(Items from a dataset)
= Beginning of Section =

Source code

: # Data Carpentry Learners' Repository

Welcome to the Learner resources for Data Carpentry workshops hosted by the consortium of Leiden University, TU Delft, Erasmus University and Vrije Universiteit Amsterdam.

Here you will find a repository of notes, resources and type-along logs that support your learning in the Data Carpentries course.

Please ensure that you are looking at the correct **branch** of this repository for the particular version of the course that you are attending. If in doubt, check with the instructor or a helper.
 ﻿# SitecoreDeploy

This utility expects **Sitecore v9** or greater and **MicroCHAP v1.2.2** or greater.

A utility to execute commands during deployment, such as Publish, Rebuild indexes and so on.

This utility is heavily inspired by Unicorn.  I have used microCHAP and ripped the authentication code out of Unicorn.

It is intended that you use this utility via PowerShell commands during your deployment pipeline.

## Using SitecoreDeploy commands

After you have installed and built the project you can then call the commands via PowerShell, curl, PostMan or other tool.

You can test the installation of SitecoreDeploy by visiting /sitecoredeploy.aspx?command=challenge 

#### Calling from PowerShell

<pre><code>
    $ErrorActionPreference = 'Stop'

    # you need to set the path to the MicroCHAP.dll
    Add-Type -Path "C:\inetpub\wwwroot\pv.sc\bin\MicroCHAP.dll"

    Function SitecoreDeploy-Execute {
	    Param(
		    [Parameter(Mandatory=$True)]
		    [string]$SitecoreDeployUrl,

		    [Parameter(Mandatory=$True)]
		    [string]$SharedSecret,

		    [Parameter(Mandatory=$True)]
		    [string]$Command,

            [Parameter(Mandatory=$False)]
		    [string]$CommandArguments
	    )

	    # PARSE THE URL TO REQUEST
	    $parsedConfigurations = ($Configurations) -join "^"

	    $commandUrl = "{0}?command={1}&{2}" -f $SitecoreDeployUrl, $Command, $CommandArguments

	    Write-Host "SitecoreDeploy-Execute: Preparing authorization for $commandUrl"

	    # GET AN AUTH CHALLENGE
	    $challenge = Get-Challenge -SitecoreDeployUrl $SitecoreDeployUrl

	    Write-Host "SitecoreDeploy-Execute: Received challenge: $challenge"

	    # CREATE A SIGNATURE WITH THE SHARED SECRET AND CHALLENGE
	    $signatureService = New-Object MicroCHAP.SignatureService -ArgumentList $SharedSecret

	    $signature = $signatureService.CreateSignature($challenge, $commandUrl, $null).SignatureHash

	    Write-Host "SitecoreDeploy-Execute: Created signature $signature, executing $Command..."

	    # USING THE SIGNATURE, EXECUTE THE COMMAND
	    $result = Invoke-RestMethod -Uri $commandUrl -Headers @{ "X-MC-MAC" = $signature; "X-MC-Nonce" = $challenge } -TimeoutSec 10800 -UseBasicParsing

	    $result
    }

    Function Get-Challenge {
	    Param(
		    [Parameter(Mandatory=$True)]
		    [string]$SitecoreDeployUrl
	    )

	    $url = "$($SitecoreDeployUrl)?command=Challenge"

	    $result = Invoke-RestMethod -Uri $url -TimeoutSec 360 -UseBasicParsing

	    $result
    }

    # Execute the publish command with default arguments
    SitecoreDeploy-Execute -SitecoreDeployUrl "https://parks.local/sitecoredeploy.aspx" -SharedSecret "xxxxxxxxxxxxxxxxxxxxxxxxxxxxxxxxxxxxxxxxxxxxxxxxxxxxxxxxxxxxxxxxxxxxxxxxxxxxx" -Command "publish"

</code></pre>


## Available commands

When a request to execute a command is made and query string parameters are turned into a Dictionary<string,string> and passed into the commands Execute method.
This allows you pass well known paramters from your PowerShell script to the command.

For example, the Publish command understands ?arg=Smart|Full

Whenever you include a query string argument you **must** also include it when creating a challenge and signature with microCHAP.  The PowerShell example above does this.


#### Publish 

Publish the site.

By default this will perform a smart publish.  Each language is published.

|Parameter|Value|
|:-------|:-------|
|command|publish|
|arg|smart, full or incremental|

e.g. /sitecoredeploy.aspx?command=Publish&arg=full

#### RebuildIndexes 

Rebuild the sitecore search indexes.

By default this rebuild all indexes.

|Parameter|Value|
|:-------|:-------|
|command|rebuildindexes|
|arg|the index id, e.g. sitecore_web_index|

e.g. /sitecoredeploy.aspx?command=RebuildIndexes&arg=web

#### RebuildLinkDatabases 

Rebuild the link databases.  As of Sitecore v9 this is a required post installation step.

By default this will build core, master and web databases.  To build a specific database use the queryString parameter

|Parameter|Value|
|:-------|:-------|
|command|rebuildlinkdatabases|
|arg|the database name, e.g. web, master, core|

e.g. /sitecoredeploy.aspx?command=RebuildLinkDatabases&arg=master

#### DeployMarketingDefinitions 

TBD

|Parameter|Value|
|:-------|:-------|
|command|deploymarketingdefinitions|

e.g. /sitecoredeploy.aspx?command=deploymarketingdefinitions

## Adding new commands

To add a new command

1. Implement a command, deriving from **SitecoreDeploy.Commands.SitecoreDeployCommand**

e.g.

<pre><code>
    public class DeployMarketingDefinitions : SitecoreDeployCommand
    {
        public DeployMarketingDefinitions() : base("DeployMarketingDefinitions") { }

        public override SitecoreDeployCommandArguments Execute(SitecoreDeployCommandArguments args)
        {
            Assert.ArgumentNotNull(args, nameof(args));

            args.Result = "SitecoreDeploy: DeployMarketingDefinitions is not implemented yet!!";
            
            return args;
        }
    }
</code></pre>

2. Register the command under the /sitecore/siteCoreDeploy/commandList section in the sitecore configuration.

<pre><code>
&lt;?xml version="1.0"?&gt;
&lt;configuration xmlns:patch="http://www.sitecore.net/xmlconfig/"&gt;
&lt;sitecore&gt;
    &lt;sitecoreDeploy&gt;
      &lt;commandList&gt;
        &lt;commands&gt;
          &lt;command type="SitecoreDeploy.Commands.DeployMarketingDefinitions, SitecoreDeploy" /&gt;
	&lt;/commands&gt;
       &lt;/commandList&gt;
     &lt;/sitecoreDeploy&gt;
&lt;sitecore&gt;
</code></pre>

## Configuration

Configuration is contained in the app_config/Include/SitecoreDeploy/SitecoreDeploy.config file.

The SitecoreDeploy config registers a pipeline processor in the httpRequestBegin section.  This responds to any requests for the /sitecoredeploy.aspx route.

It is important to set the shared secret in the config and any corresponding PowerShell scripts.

= End of Section =

WORK TO BE COMPLETED:
Across the records above, show each line containing the word "RestMethod".

RESULT BELOW:
	    $result = Invoke-RestMethod -Uri $commandUrl -Headers @{ "X-MC-MAC" = $signature; "X-MC-Nonce" = $challenge } -TimeoutSec 10800 -UseBasicParsing
	    $result = Invoke-RestMethod -Uri $url -TimeoutSec 360 -UseBasicParsing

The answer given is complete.